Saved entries
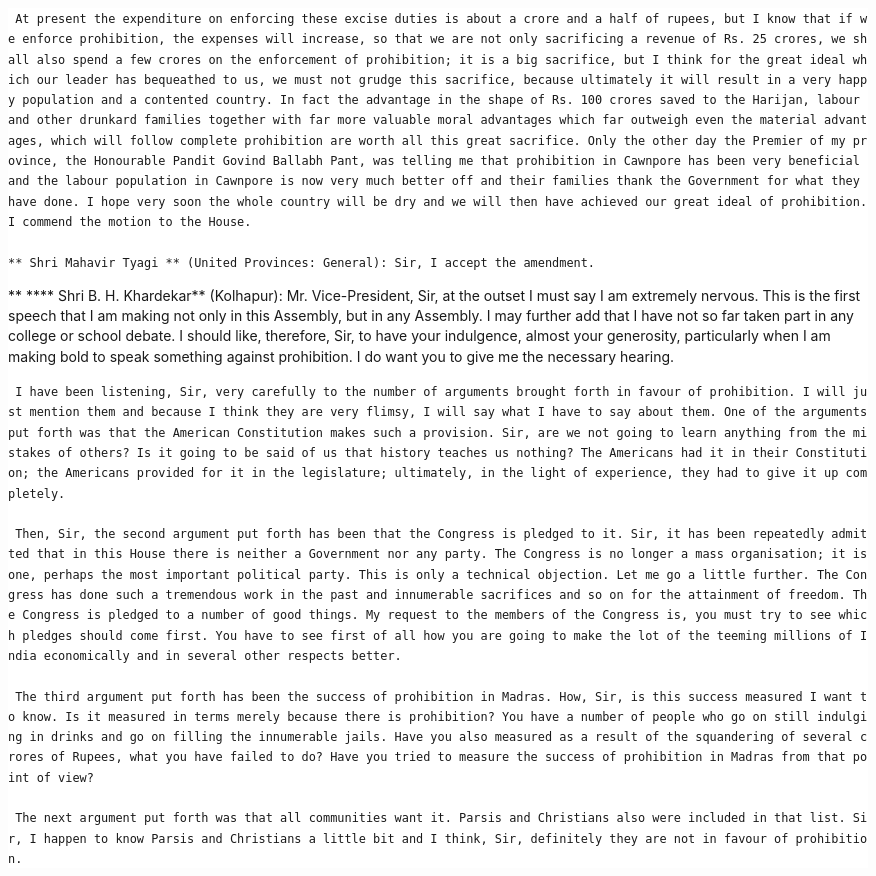      At present the expenditure on enforcing these excise duties is about a crore and a half of rupees, but I know that if we enforce prohibition, the expenses will increase, so that we are not only sacrificing a revenue of Rs. 25 crores, we shall also spend a few crores on the enforcement of prohibition; it is a big sacrifice, but I think for the great ideal which our leader has bequeathed to us, we must not grudge this sacrifice, because ultimately it will result in a very happy population and a contented country. In fact the advantage in the shape of Rs. 100 crores saved to the Harijan, labour and other drunkard families together with far more valuable moral advantages which far outweigh even the material advantages, which will follow complete prohibition are worth all this great sacrifice. Only the other day the Premier of my province, the Honourable Pandit Govind Ballabh Pant, was telling me that prohibition in Cawnpore has been very beneficial and the labour population in Cawnpore is now very much better off and their families thank the Government for what they have done. I hope very soon the whole country will be dry and we will then have achieved our great ideal of prohibition. I commend the motion to the House.

    ** Shri Mahavir Tyagi ** (United Provinces: General): Sir, I accept the amendment.

   ** **** Shri B. H. Khardekar** (Kolhapur): Mr. Vice-President, Sir, at the outset I must say I am extremely nervous. This is the first speech that I am making not only in this Assembly, but in any Assembly. I may further add that I have not so far taken part in any college or school debate. I should like, therefore, Sir, to have your indulgence, almost your generosity, particularly when I am making bold to speak something against prohibition. I do want you to give me the necessary hearing.

     I have been listening, Sir, very carefully to the number of arguments brought forth in favour of prohibition. I will just mention them and because I think they are very flimsy, I will say what I have to say about them. One of the arguments put forth was that the American Constitution makes such a provision. Sir, are we not going to learn anything from the mistakes of others? Is it going to be said of us that history teaches us nothing? The Americans had it in their Constitution; the Americans provided for it in the legislature; ultimately, in the light of experience, they had to give it up completely.

     Then, Sir, the second argument put forth has been that the Congress is pledged to it. Sir, it has been repeatedly admitted that in this House there is neither a Government nor any party. The Congress is no longer a mass organisation; it is one, perhaps the most important political party. This is only a technical objection. Let me go a little further. The Congress has done such a tremendous work in the past and innumerable sacrifices and so on for the attainment of freedom. The Congress is pledged to a number of good things. My request to the members of the Congress is, you must try to see which pledges should come first. You have to see first of all how you are going to make the lot of the teeming millions of India economically and in several other respects better.

     The third argument put forth has been the success of prohibition in Madras. How, Sir, is this success measured I want to know. Is it measured in terms merely because there is prohibition? You have a number of people who go on still indulging in drinks and go on filling the innumerable jails. Have you also measured as a result of the squandering of several crores of Rupees, what you have failed to do? Have you tried to measure the success of prohibition in Madras from that point of view?

     The next argument put forth was that all communities want it. Parsis and Christians also were included in that list. Sir, I happen to know Parsis and Christians a little bit and I think, Sir, definitely they are not in favour of prohibition.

ASSIGNMENT: Repeat the records above exactly, from the first line through the line containing "the necessary hearing.", and leave out the pictures.

RESPONSE AREA:
      At present the expenditure on enforcing these excise duties is about a crore and a half of rupees, but I know that if we enforce prohibition, the expenses will increase, so that we are not only sacrificing a revenue of Rs. 25 crores, we shall also spend a few crores on the enforcement of prohibition; it is a big sacrifice, but I think for the great ideal which our leader has bequeathed to us, we must not grudge this sacrifice, because ultimately it will result in a very happy population and a contented country. In fact the advantage in the shape of Rs. 100 crores saved to the Harijan, labour and other drunkard families together with far more valuable moral advantages which far outweigh even the material advantages, which will follow complete prohibition are worth all this great sacrifice. Only the other day the Premier of my province, the Honourable Pandit Govind Ballabh Pant, was telling me that prohibition in Cawnpore has been very beneficial and the labour population in Cawnpore is now very much better off and their families thank the Government for what they have done. I hope very soon the whole country will be dry and we will then have achieved our great ideal of prohibition. I commend the motion to the House.

    ** Shri Mahavir Tyagi ** (United Provinces: General): Sir, I accept the amendment.

   ** **** Shri B. H. Khardekar** (Kolhapur): Mr. Vice-President, Sir, at the outset I must say I am extremely nervous. This is the first speech that I am making not only in this Assembly, but in any Assembly. I may further add that I have not so far taken part in any college or school debate. I should like, therefore, Sir, to have your indulgence, almost your generosity, particularly when I am making bold to speak something against prohibition. I do want you to give me the necessary hearing.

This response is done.